■ Assigned task
Only the lines containing "genre" belong in the answer; find them in the material below.

■ Task input

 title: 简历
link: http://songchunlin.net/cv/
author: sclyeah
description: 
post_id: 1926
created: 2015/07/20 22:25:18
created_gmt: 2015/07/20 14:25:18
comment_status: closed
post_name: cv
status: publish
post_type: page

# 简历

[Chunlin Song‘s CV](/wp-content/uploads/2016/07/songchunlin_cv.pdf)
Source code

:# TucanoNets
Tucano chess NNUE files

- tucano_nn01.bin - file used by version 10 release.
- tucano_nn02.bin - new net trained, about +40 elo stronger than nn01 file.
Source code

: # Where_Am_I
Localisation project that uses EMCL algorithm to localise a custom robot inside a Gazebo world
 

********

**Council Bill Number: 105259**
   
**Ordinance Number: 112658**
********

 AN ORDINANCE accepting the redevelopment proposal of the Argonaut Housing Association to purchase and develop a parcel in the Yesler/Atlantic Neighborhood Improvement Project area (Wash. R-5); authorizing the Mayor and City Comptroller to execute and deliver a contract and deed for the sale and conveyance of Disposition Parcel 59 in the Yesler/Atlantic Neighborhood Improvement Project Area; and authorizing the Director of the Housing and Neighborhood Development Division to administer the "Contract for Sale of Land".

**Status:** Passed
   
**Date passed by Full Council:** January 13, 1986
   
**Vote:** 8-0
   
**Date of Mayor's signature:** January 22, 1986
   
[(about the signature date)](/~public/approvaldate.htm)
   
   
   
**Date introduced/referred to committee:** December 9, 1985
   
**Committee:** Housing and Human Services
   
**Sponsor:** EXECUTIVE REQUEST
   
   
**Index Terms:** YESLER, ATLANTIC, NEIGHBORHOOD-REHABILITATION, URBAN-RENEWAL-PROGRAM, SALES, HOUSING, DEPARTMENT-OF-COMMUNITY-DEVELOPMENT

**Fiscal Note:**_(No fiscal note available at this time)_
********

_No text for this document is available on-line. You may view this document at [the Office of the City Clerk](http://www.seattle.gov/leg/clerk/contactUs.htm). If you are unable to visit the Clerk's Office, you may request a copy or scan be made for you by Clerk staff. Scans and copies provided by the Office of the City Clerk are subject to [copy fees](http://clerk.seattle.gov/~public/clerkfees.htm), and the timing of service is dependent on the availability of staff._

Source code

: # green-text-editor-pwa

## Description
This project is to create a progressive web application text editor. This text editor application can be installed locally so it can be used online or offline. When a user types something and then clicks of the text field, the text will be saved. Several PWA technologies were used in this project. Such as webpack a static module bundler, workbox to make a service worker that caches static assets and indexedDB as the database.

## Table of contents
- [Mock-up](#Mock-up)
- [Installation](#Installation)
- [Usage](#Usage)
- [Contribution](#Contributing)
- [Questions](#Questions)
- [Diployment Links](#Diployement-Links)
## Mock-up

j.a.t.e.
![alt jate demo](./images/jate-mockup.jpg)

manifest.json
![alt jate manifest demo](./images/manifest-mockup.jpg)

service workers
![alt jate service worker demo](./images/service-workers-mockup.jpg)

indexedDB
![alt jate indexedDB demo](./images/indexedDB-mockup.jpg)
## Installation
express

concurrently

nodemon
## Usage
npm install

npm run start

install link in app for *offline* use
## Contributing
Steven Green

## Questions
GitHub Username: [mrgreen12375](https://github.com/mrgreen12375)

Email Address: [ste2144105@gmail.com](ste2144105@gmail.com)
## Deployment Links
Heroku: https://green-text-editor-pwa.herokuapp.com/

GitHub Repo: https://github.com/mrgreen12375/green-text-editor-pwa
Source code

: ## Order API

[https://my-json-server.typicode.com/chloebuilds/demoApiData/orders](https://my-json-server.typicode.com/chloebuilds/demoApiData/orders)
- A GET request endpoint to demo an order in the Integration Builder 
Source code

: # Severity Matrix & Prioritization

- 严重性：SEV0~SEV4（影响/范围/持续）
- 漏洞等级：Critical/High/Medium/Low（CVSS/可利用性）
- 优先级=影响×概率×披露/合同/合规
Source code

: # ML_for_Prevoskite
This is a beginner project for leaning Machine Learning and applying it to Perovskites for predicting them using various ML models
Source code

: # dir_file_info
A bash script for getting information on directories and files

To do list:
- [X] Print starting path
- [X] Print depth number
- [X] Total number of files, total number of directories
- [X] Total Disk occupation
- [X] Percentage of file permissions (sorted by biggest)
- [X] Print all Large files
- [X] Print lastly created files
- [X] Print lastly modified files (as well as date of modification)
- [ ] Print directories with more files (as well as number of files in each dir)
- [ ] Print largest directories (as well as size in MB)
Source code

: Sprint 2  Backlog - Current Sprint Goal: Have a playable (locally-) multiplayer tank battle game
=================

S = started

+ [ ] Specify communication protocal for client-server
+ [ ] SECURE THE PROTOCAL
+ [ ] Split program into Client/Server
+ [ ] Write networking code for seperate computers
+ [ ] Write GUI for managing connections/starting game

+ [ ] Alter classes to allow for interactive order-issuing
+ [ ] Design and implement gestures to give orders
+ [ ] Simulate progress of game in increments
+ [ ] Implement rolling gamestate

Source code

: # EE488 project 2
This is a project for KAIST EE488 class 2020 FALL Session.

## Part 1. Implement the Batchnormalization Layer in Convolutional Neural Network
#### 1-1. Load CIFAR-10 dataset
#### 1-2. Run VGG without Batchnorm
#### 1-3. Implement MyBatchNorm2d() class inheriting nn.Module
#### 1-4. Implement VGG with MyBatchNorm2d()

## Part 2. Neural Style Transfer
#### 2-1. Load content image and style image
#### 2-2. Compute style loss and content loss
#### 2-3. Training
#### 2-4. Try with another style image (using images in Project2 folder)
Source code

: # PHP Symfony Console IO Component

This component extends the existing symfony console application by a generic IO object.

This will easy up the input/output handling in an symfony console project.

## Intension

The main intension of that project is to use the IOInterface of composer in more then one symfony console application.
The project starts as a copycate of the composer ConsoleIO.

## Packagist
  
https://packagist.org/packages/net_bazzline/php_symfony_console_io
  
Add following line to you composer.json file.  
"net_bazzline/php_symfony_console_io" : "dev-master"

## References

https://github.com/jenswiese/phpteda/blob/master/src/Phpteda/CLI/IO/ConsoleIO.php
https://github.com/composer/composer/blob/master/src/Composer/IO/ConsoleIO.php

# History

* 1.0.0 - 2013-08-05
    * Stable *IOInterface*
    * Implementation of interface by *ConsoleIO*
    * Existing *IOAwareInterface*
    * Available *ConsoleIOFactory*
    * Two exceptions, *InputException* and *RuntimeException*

--

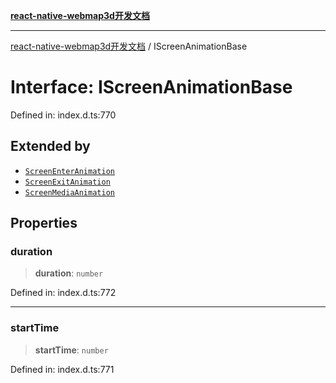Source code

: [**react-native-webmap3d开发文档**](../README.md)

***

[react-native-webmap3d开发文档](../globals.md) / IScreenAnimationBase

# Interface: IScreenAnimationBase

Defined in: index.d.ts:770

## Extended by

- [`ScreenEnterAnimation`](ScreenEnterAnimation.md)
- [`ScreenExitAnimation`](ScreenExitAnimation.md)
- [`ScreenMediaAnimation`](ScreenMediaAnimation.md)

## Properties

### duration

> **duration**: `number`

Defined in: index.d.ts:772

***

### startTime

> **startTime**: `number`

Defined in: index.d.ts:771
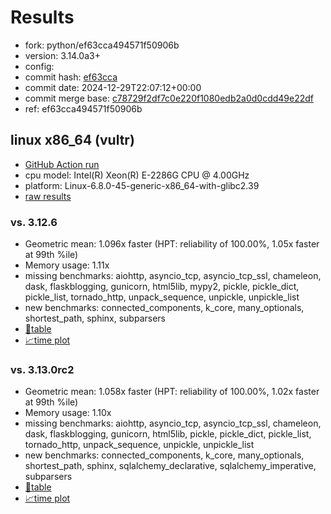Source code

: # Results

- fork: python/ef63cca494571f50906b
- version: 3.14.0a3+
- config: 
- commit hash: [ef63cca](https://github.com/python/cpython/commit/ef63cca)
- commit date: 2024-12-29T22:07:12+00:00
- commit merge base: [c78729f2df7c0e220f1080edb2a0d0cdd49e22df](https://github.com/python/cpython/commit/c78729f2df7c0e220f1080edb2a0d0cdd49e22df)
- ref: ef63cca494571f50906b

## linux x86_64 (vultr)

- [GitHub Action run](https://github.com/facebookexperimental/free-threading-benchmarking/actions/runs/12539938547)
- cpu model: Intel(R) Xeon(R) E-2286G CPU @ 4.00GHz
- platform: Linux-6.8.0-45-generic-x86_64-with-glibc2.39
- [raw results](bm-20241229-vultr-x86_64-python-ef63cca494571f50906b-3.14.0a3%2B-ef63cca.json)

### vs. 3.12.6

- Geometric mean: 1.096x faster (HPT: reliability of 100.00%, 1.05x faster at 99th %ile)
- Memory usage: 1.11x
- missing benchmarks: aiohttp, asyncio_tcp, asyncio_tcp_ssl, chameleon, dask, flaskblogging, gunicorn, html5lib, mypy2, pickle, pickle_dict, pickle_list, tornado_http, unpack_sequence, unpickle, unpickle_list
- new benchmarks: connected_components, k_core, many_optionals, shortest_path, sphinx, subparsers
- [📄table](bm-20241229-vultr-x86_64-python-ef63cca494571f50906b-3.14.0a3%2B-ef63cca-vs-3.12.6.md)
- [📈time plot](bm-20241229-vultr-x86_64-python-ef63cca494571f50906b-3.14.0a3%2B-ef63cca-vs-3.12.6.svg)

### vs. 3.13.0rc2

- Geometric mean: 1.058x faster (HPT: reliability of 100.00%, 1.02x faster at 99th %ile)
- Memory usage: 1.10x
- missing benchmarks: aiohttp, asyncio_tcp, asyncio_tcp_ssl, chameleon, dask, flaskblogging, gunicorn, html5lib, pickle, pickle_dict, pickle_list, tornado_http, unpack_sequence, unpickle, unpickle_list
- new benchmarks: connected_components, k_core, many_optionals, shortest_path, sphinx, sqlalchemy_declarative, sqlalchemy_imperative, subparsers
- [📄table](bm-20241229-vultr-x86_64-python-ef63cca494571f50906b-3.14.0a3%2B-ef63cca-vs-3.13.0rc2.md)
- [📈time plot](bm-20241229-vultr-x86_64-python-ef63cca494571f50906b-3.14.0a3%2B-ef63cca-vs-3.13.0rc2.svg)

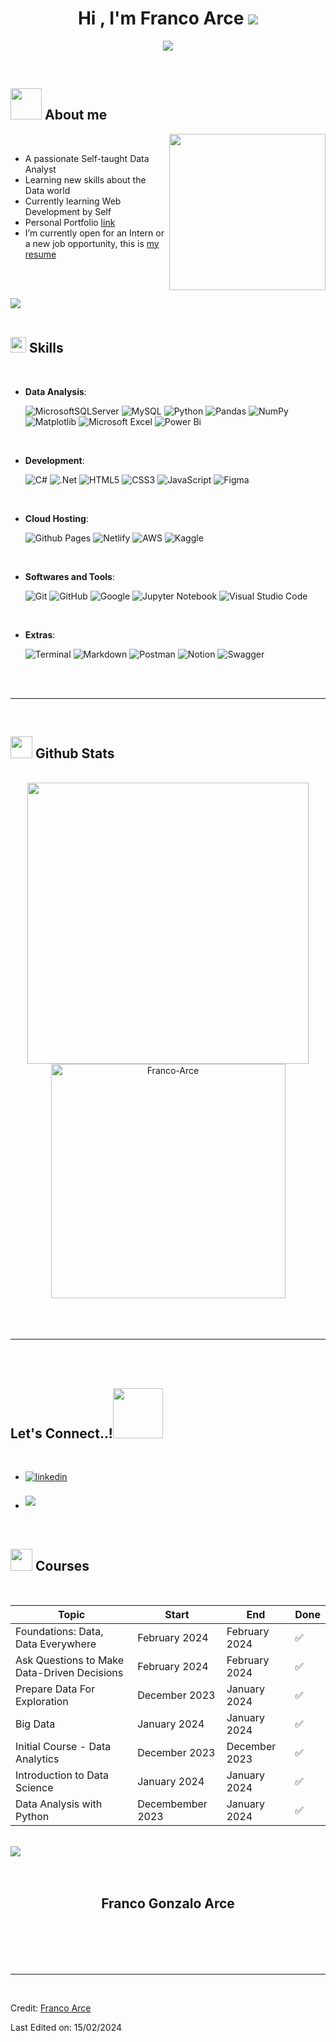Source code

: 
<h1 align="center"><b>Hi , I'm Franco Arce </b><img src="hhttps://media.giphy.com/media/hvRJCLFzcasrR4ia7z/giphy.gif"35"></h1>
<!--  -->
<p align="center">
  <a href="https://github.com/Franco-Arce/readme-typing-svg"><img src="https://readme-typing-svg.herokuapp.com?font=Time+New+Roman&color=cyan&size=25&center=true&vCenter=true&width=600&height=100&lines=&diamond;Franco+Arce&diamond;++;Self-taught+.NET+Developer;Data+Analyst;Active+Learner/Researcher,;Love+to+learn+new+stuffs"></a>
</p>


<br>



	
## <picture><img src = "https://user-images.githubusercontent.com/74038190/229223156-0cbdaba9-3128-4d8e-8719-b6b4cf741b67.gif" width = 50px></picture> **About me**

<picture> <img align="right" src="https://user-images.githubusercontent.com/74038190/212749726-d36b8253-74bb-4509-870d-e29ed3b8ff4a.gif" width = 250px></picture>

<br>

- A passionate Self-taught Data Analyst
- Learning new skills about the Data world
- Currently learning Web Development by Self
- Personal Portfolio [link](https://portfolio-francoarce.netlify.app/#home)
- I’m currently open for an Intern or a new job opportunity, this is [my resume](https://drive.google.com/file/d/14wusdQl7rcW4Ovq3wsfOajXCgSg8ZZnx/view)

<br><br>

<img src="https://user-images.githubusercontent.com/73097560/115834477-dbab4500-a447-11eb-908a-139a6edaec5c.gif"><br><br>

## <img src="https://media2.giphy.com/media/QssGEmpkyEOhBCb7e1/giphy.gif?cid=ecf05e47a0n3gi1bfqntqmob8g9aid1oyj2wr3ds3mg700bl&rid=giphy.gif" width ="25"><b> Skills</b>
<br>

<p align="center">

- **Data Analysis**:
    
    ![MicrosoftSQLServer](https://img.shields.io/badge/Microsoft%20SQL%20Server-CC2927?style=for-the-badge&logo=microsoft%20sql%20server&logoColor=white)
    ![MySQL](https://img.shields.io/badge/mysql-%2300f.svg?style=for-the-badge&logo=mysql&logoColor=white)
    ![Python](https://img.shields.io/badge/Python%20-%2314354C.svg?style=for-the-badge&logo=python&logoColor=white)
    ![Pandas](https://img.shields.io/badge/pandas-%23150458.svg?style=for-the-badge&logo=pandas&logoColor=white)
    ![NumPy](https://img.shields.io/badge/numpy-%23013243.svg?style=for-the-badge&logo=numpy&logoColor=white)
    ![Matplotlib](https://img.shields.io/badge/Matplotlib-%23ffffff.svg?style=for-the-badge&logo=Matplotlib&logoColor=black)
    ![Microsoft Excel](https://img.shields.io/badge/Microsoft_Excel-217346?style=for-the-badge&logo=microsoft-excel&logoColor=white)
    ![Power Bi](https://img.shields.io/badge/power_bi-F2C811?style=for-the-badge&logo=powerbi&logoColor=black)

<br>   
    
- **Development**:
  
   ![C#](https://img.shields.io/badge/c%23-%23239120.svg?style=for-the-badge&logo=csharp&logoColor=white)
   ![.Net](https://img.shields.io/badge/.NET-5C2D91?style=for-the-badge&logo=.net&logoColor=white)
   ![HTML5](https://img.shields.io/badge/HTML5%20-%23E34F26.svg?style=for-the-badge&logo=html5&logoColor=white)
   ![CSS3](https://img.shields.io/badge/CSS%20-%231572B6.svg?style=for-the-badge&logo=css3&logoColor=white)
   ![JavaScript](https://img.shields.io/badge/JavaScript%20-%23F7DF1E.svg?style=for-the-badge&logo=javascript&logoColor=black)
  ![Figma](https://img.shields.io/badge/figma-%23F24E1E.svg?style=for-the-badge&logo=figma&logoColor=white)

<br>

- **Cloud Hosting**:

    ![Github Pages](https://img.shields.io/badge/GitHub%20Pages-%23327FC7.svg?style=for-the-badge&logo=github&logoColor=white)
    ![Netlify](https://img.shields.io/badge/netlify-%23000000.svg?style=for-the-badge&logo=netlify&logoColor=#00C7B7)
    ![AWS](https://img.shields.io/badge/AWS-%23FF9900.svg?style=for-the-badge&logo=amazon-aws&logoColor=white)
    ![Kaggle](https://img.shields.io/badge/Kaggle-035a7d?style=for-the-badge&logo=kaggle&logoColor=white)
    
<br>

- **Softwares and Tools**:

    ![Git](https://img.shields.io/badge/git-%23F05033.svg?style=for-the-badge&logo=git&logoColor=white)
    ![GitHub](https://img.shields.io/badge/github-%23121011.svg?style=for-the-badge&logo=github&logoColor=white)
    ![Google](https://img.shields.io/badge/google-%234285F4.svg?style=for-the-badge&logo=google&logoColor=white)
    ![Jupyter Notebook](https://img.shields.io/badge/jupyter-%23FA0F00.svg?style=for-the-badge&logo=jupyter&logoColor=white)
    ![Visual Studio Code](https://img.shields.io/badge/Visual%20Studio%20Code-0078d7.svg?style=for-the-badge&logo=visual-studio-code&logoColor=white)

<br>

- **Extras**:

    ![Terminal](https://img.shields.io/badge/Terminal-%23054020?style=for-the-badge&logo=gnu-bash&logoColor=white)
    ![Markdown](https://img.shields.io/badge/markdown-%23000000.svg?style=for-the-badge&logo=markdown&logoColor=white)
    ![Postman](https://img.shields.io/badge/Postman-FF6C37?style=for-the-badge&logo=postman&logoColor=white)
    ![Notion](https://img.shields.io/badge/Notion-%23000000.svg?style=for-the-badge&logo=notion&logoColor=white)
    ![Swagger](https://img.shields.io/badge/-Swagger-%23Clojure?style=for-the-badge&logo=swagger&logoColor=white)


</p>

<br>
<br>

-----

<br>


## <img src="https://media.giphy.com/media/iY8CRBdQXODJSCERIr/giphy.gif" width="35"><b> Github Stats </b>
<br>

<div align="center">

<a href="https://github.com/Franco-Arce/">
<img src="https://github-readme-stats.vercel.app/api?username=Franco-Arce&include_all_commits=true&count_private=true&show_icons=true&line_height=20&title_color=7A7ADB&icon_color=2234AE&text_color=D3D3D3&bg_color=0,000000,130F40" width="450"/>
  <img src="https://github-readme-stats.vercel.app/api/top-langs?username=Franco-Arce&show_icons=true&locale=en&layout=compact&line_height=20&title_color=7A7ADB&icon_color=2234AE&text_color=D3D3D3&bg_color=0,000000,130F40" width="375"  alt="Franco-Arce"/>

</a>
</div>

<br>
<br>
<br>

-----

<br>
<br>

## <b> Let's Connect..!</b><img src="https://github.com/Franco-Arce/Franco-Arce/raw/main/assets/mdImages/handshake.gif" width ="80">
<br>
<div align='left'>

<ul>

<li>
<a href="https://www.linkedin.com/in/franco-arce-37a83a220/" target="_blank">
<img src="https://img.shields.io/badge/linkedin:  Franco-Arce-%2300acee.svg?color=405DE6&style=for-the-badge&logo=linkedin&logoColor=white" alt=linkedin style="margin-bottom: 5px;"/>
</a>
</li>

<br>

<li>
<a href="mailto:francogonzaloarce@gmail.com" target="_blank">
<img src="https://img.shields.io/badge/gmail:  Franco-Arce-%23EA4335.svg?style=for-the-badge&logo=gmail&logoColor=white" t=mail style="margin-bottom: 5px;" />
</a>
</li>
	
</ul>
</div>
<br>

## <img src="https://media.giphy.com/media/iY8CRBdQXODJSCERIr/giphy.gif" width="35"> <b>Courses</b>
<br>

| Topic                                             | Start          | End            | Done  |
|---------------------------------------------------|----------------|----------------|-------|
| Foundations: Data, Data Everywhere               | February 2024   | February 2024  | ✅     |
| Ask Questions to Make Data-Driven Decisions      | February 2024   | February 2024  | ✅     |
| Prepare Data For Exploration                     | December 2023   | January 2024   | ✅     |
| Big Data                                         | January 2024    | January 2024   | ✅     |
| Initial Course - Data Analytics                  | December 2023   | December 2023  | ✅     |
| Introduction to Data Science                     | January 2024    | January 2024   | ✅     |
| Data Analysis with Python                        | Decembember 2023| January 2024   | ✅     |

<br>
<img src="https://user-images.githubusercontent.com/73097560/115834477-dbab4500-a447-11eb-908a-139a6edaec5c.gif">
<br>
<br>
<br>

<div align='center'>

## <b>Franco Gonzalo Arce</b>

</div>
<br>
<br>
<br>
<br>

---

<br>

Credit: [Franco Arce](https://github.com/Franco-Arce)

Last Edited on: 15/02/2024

--

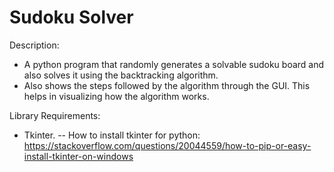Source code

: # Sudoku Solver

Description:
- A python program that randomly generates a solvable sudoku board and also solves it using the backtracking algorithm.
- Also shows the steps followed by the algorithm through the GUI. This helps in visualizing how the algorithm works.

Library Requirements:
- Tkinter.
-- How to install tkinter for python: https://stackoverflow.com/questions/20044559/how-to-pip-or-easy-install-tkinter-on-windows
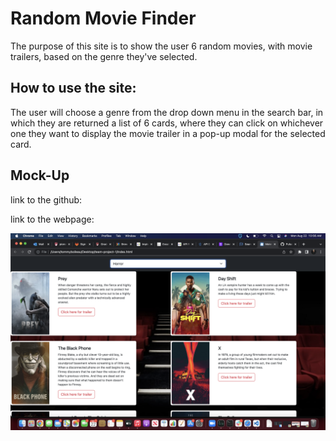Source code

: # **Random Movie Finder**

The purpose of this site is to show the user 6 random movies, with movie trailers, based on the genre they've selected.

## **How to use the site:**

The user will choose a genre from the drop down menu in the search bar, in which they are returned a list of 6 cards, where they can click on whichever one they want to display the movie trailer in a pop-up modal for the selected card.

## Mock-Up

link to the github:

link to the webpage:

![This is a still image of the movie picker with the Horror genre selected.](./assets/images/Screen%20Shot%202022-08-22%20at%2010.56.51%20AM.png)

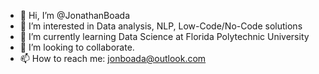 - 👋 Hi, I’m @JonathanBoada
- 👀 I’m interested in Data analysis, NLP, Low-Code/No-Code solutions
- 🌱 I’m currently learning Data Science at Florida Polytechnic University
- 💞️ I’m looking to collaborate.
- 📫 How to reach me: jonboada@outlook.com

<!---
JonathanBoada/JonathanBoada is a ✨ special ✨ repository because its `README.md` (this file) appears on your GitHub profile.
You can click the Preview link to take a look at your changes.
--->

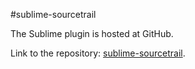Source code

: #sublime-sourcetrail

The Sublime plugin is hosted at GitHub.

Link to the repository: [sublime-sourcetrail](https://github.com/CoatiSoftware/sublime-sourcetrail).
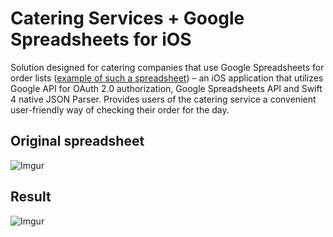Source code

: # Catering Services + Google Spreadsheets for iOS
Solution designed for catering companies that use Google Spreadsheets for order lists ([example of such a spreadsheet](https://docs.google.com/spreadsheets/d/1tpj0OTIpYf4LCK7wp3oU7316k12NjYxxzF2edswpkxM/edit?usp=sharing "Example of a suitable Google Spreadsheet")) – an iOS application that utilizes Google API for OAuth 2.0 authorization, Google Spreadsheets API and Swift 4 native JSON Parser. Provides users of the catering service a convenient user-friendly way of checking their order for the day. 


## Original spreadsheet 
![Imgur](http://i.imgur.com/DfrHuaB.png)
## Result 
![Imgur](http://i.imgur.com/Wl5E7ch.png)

■ Problem solution
The purpose of this site is to show the user 6 random movies, with movie trailers, based on the genre they've selected.
The user will choose a genre from the drop down menu in the search bar, in which they are returned a list of 6 cards, where they can click on whichever one they want to display the movie trailer in a pop-up modal for the selected card.
![This is a still image of the movie picker with the Horror genre selected.](./assets/images/Screen%20Shot%202022-08-22%20at%2010.56.51%20AM.png)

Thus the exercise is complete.